Выведав у Пимена подробности угличского убийства, Григорий (которого бес уже мутит сонными «мечтаниями») решает вставить свою физиономию в готовую историческую прорезь. В сцене «Корчма на литовской границе» Григорий появляется в обществе бродячих чернецов; он на пути к своим будущим союзникам – полякам. Один из монахов, пьяница и балагур Варлаам, явно напоминающий Фальстафа, бросает на Отрепьева шекспировскую тень. Являются приставы; грамотный Григорий по их просьбе читает вслух приметы беглого инока Отрепьева; вместо своих собственных черт («ростом <…> мал, грудь широкая, одна рука короче другой, глаза голубые, волоса рыжие, на щеке бородавка, на лбу другая») называет приметы пятидесятилетнего жирного монаха Мисаила, сидящего тут же. Когда же Варлаам, почуяв неладное, по складам пытается прочесть бумагу, Григорий «стоит потупя голову, с рукою за пазухой». Причина проста: за пазухой кинжал; но куда важнее, что это общеизвестная наполеоновская поза.

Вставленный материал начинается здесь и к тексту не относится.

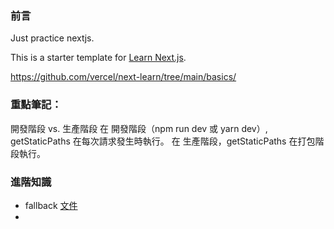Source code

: ### 前言

Just practice nextjs.

This is a starter template for [Learn Next.js](https://nextjs.org/learn).

https://github.com/vercel/next-learn/tree/main/basics/


### 重點筆記：

開發階段 vs. 生產階段
在 開發階段（npm run dev 或 yarn dev）, getStaticPaths 在每次請求發生時執行。
在 生產階段，getStaticPaths 在打包階段執行。



### 進階知識

- fallback [文件](https://nextjs.tw/docs/api-reference/data-fetching/get-static-paths#fallback-false)
-

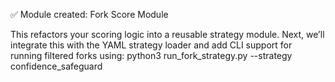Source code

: ✅ Module created: Fork Score Module

This refactors your scoring logic into a reusable strategy module. Next, we’ll integrate this with the YAML strategy loader and add CLI support for running filtered forks using:
python3 run_fork_strategy.py --strategy confidence_safeguard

Все значимые для Пушкина литературные и исторические параллели проведены; образ взят в плотное кольцо ассоциаций; приходит пора испытать героя.
В 11-й сцене («Краков. Дом Вишневецкого») Лжедимитрий кажется себе и зрителю хозяином положения: ведет себя как настоящий политик, обещая каждому именно то, о чем тот мечтает. (Иезуитскому pater’y Черниковскому – «катализацию» России в два года; литовским и русским воинам – борьбу за общее славянское дело; патриотическому сыну князя Курбского – примирение с отечеством всего рода славного изменника; опальному боярину Хрущову – расправу с Борисом; казаку Кареле – возвращение вольности донским казакам). Но уже в 12-й сцене («Замок воеводы Мнишка в Самборе») в диалоге отца прекрасной Марины и Вишневецкого, чьим слугою был Григорий, прежде чем «на одре болезни» объявил себя царевичем, проброшен намек на несамостоятельность, «орудийность» авантюрного героя, его зависимость от Марины: «<…> и вот / Все кончено. Уж он в ее сетях».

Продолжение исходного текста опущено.